Often, church planters or revitalizers must face financial realities and return to work that can provide for their families. After all, even the minister must heed Paul’s counsel to Timothy, “Anyone who does not provide for their relatives, and especially for their own household, has denied the faith and is worse than an unbeliever.” (1 Tim. 5:8, NIV). Sometimes personal health, family needs, or countless possible circumstances beyond their control mean leaders must leave the ministry. Again, I’m not talking about moral failures here. These leaders never cheated on their spouses. They never embezzled church funds. They never committed any other sorts of immoral or illegal acts. They simply could not continue on in their present ministry.

Anyone I’ve ever met who has been through this experience—and they are easier to find than the successful church revitalizers I interviewed for my doctoral dissertation—feels like they are a failure. They think they have failed their congregations, their families, and themselves. Worst of all, they feel as though they have disappointed God.

Likewise, many pastors who labor on in a church that isn’t in imminent danger of closing still harbor the guilt and frustration of a ministry that seems to yield no fruit as the years go by. They’re easy to find, as well. With this in mind, I want to return to challenging the “fruitless” ministry notion by asserting this:

Faithfulness never fails to yield fruit. 

Conversely, fruitfulness never comes without having first been preceded by faithfulness. Sometimes, you just don’t see the fruit in the near term. Maybe not even in a lifetime—and there comes the temptation to call a ministry “unfruitful.” But God honors faithfulness in His time.

I think of an elderly interim pastor named Elton Mills, who invested time in my discipleship as a teenager. In all his years of ministry, he never pastored a large church. But I know he hoped and prayed I would go into full-time Christian ministry—and, over thirty years later, I did. Pastor Mills had long since gone to his eternal reward when I finally answered that call. Pastor Mills didn't see it in his time, but that seed bore fruit.

And I’ve heard many other stories like that. Accounts of how God honored the prayers and time invested in discipleship by saints who went to Heaven long before the harvest they planted ever came in. Indeed, the apostles themselves—persecuted and imprisoned as often as they were—could never have envisioned the fruit born of their collective ministries, even centuries later.

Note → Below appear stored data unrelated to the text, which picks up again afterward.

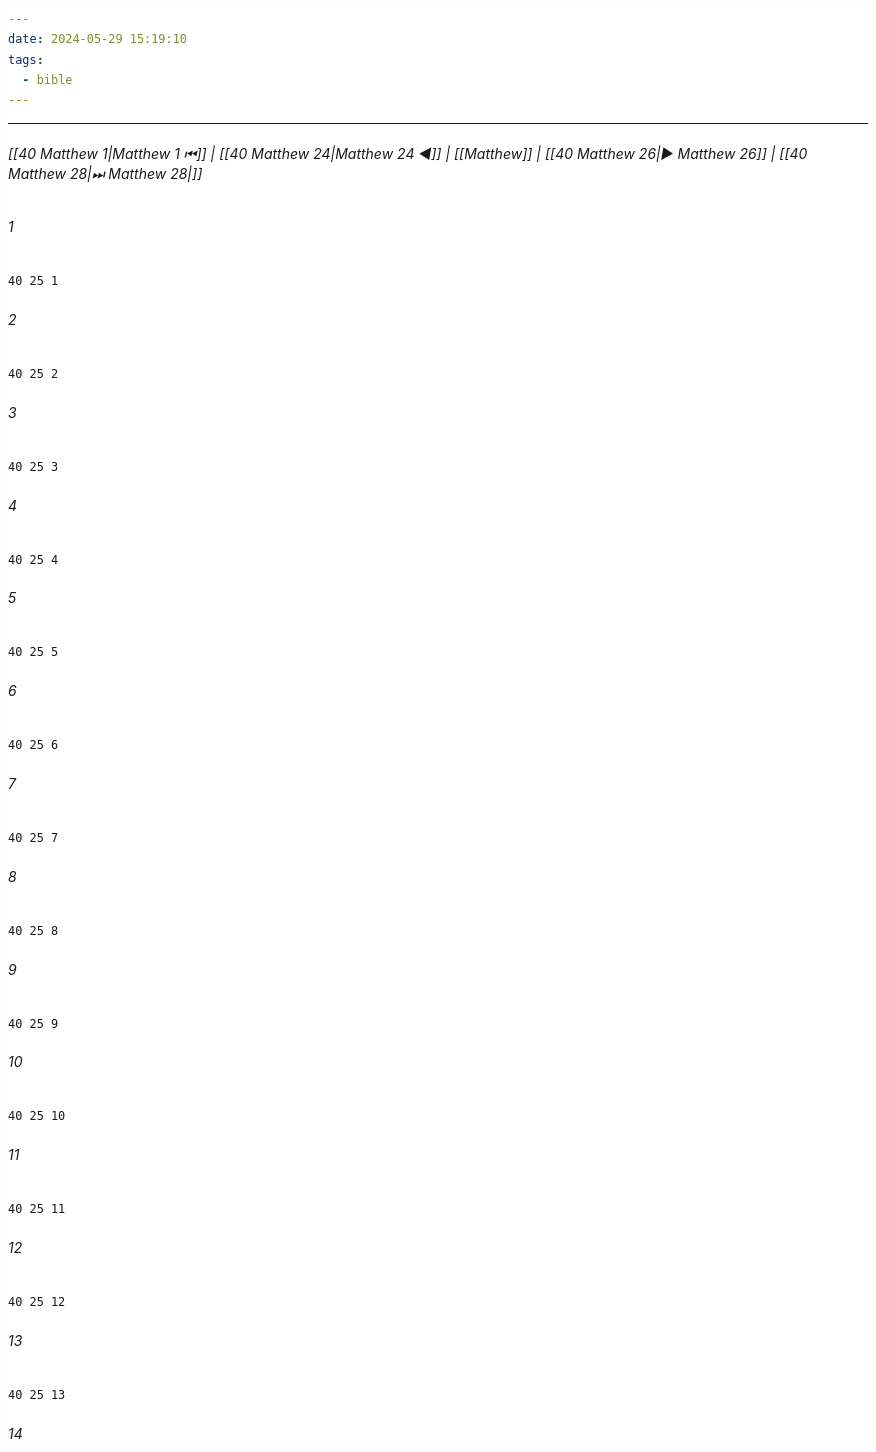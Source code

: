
 ```yaml
---
date: 2024-05-29 15:19:10
tags:
  - bible
---
```

___

###### [[40 Matthew 1|Matthew 1 ⏮]] | [[40 Matthew 24|Matthew 24 ◀]] | [[Matthew]] | [[40 Matthew 26|▶ Matthew 26]] | [[40 Matthew 28|⏭ Matthew 28|]]

###### 1
``` verse
40 25 1 
```
###### 2
``` verse
40 25 2 
```
###### 3
``` verse
40 25 3 
```
###### 4
``` verse
40 25 4 
```
###### 5
``` verse
40 25 5 
```
###### 6
``` verse
40 25 6 
```
###### 7
``` verse
40 25 7 
```
###### 8
``` verse
40 25 8 
```
###### 9
``` verse
40 25 9 
```
###### 10
``` verse
40 25 10 
```
###### 11
``` verse
40 25 11 
```
###### 12
``` verse
40 25 12 
```
###### 13
``` verse
40 25 13 
```
###### 14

Keeping eternal perspective in temporal life.

God sees things in the light of eternity. God knows what He aims to achieve and always brings about what He wills. He, not we, brings growth and increase. We lack His perspective. But we’re called to faithfulness, trusting that it is God who, in His time, will honor those labors with fruitfulness.

Continue to be faithful in your ministry. Endure as long as God will allow. Share your frustrations with other believers who know where you’re coming from and will quietly listen to your heart before offering their counsel and prescriptions for success. But no matter how it ends up—whether you stay or have to leave—trust in the sufficiency of God’s grace. Trust that it is His to bring growth as He wills.

Ministry in any context is hard. It just is. Embrace that truth. Trust that God is doing a work in your life. You are His loved child, and God is conforming you to the image of His Son. Trust that He is the God who turns ashes into beauty, mourning into joy, and despair into praise (Isa. 61:3). You may never know—this side of eternity—what Gospel impacts you made on this earth. But know that someday you will hear the words of your Lord, “Well done, good and faithful servant.”